That MV Agusta makes the best damn looking bike in the world are a foregone conclusion. Even among the Italians, it is only Ducati who can have a duel with MV when it comes to sheer looks and like all bikes Italian, they perform brilliantly too. Now there are times when a MV looks even better than a MV. One such credit goes to a certain Mr. Arturo Magni. You must have heard the name Magni many times and closely associated with Italian brands. this is one special bike designed by Arturo Magni. The typical 'Magni' motorcycle can be easily recognized. Not just by the sheer beauty it caries, and that Ferrari red is actually not present in all the later models. But you just know that it is a Magni, probably because of the Cafe Racer looks with the typical seat and those fine exhausts, but if you look at the other models in his website that are not MV, even then that typical Magni look overshadows the bike whether it is a Honda or a Guzzi.
This special Magni motorcycle is the MV Agusta 750 Magni bored out to 840cc and equipped with chain drive, new frame, seat and tank in the Magni mould, and that oh-so-beautiful exhaust system. This particular model is from 1979 called the MV Agusta Magni Superlight. And this is up for auction (or at least was) at the Mid America Auctions at the Concours. It has a magnesium crankcases, an 830cc displacement, electric starter, and internal gears which have been machined and lightened to race specs. Auction price was set at $162,000 and I am not joking.

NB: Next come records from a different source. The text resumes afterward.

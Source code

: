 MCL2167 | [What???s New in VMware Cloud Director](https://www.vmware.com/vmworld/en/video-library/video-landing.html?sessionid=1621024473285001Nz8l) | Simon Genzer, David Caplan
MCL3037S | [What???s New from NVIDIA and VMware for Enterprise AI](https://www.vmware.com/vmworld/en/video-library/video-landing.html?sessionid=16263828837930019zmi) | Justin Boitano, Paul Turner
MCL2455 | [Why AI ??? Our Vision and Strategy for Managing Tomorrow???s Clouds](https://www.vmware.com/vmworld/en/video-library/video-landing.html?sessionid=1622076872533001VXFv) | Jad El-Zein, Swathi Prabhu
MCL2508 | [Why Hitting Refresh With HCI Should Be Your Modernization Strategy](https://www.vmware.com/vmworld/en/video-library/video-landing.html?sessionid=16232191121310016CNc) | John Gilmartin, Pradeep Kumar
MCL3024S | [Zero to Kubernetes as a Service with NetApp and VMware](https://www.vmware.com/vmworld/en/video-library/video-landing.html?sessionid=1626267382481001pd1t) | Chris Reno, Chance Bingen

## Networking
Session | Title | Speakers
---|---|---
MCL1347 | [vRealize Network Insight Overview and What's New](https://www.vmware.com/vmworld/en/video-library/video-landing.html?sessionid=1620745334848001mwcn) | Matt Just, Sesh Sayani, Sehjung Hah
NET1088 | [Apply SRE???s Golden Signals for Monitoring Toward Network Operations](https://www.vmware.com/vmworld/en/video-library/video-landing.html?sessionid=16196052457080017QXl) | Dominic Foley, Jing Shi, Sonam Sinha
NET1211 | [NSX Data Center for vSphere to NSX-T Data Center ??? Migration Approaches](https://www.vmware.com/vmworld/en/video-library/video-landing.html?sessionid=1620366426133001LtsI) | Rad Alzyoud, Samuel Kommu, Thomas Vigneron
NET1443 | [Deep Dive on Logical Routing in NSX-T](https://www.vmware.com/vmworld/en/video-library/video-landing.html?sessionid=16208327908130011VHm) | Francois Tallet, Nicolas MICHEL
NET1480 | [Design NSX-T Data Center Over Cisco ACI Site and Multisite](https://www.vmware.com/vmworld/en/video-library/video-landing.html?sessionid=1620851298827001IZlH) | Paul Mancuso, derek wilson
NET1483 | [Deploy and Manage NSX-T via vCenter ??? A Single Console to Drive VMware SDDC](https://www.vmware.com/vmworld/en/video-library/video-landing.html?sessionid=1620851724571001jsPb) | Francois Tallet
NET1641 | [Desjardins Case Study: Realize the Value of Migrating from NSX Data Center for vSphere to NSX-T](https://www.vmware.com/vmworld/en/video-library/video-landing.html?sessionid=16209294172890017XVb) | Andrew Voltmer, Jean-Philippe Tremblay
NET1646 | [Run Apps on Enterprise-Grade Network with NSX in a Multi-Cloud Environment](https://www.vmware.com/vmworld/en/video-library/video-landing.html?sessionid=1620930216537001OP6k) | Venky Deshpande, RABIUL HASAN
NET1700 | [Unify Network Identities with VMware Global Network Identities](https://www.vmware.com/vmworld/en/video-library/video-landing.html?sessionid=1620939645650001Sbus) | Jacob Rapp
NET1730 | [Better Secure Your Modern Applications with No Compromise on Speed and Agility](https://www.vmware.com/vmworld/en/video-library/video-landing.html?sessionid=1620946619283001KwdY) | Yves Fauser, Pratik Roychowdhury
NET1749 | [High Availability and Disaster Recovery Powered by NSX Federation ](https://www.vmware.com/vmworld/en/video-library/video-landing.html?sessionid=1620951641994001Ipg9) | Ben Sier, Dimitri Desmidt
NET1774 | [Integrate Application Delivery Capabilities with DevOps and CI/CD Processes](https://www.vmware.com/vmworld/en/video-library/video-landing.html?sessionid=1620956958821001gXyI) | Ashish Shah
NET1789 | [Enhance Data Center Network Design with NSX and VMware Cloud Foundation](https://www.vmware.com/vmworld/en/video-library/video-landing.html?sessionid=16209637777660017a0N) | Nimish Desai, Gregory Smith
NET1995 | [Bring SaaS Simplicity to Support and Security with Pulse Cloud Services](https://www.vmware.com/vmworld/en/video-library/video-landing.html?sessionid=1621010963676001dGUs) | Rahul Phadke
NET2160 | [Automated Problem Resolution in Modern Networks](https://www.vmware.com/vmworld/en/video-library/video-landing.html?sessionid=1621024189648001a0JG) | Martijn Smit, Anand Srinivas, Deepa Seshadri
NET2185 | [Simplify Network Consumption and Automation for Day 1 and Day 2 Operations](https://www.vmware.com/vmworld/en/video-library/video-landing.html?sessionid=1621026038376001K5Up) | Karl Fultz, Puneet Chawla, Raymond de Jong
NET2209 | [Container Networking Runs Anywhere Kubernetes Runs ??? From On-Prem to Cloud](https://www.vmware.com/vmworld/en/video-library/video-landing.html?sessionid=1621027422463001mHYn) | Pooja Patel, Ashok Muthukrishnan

The MV Agusta 850 Magni launched in 1978 had engine specifications of a transverse four cylinder air cooled, four stroke, DOHC engine displacing 837cc with 2 valves per cylinder. Its bore & Stroke was of 68.8 x 56 mm with a compression ratio of 10.3:1. Induction was through 4 Dell'Orto carbs of size 27mm which was enough to release a power of 81.8 hp @ 9000 rpm with more than sufficient torque. Transmission was through a 5 speed gear and final drive was by chain. Way back in 1979, it featured front suspension of 38mm Forcelle Italia telescopic forks which was preload and rebound damping adjustable while the rear suspension had dual Koni shocks that was also preload adjustable. It even featured rear disc brake (single 280mm) while having 2 280mm discs up front. And it weighed 200 kg. In 1979, it had an upgraded version, the MV Agusta 861S Magni where capacity was increased to 861cc through its reworked bore of 70mm whle the stroke was not disturbed. While rest of the things were similar, thanks to the larger bore, maximum power went further up to 92.5 hp @ 10000 rpm.

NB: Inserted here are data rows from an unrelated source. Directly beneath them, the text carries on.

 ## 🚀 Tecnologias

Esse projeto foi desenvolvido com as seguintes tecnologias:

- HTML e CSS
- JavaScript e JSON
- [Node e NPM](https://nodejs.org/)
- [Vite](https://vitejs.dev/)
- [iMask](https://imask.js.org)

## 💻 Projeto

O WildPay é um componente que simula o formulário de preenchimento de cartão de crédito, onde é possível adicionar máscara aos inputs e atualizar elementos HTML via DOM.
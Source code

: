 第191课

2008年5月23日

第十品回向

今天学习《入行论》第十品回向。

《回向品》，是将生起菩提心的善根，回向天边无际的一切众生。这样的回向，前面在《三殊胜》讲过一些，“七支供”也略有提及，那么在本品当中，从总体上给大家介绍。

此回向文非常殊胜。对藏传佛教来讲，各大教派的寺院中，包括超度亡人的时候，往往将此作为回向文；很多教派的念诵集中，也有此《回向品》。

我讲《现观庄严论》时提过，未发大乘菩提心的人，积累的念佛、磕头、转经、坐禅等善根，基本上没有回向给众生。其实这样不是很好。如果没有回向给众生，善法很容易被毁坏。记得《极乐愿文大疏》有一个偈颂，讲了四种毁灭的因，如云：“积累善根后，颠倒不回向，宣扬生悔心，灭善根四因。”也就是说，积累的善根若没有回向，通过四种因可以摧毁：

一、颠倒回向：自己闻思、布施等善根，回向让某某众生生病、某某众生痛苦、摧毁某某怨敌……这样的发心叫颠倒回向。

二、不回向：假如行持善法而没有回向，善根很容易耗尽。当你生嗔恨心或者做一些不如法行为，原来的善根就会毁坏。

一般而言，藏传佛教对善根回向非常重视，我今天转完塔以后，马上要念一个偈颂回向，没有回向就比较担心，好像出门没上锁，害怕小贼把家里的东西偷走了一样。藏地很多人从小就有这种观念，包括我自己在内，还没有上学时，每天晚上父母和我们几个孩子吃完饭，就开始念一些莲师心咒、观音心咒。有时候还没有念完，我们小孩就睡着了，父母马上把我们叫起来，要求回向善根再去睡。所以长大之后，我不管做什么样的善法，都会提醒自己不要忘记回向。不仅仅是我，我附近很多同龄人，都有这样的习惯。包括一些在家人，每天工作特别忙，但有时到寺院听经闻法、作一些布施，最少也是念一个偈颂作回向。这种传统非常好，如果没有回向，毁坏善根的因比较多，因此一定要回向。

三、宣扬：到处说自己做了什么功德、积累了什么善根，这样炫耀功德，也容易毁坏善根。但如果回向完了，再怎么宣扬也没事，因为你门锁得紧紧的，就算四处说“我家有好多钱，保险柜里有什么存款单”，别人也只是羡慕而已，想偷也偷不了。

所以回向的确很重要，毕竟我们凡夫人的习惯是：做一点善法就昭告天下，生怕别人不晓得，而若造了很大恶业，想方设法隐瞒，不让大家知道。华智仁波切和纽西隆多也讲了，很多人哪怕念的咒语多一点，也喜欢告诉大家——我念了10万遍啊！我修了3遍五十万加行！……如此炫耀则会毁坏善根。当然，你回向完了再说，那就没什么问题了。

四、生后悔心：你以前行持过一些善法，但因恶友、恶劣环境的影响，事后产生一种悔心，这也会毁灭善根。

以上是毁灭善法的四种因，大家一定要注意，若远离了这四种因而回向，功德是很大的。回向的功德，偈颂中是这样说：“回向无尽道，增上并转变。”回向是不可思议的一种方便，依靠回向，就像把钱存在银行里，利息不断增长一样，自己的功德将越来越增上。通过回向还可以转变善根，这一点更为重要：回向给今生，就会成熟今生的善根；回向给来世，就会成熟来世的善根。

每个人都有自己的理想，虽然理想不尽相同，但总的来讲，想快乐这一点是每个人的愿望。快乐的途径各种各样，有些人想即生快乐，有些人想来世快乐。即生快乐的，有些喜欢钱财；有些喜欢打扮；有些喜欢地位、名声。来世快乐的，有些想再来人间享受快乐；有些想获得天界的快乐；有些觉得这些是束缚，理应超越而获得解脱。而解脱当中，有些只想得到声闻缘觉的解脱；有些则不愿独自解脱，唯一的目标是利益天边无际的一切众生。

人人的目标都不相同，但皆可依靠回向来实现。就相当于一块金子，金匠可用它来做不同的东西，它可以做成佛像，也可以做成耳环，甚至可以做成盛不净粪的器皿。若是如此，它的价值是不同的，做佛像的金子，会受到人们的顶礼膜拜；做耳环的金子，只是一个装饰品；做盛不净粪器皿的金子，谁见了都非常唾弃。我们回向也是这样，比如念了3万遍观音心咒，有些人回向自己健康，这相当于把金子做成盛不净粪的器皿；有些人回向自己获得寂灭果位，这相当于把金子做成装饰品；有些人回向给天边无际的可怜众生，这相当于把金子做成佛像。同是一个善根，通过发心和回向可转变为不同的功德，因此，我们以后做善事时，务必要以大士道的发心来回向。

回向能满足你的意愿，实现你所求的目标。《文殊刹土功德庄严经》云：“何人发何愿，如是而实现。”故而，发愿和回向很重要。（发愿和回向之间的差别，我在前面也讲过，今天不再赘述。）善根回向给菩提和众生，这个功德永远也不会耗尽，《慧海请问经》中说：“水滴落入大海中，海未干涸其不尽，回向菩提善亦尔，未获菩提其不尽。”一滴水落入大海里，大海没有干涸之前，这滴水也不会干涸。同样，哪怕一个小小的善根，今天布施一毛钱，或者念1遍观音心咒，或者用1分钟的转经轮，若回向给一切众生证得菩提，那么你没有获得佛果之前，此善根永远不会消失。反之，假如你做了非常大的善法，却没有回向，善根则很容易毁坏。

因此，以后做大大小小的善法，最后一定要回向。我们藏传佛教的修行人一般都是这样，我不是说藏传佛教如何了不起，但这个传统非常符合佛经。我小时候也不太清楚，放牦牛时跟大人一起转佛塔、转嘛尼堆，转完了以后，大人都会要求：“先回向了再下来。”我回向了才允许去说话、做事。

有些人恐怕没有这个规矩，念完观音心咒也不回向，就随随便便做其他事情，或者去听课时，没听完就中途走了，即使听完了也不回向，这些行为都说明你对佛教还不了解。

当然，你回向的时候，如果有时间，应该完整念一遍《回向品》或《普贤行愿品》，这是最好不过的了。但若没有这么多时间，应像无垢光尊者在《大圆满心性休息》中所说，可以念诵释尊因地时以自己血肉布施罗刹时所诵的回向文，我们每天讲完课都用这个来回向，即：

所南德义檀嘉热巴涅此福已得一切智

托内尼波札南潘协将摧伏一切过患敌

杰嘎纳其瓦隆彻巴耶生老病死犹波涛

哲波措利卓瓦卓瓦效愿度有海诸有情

Well Magni or Arturo Magni was a brilliant designer. It was in 1947 when Arturo Magni began his career in the racing department of he Italian brand Gilera. Gilera at that time had the services of one Mr. Piero Remor who was the designer of the famous four cylinders double overhead cams that Gilera produced and raced at that time. The present world has not heard much about Remor, but he was really world famous during that time. Magni started his career under Remor. Learning the initial trade from Remor, Arturo Magni joined a newly formed MV Agusta racing department in 1950. He was with MV till 1977 and retired as chief of the famed MV Reparto Corsa when they decided to retire from racing. Under Magni's management, the team won 75 world championships and over 3,000 races. That is itself a record still untouched by any other manufacturer. It was under this banner that legends like Giacomo Agostini won 15 world championships. How about the names of John Surtees or a Mike Hailwood? All were from the same racing DNA school. With such a reputation under him , Magni and his sons set up shop to build special versions of production motorcycles and the first versions were the 750cc and 788cc MV Sport & MV America road bikes.
Everything was new, new frames, new tanks, new seats, chain deives, it was a new bike. And Magni bikes had that certain 'Magni' look whether it was the MV Agusta or later the Guzzis, the bikes were distinctively 'Magni'. In reality, a Magni MV was better lokking than a MV. Period. But during those days, MV didn't really had a lot of street versions of their bikes and so Magni bikes were even fewer. With not too many donor bikes to work upon, Magni shifted the focus towards more available Honda bikes and designed the Honda 900 Bol d'Or replicas, named MH1 which was a naked bike without fairings and there was a completely faired and full featured bike called the MH2. About 300 of these models were produced in total. See all the bikes and read the story in the Magni website. Later they also worked on the BMW Boxer series in similar fashion like the Honda naming them MB1 & MB2. In the mid 80s, they started designing on Moto Guzzis and the partnership still exist. It was in the LeMams model and it was fully faired. They developed a new suspension called the parallelogrammo to eliminate the reactions normally induced with shaft drive motorcycles. Magni died in 2005.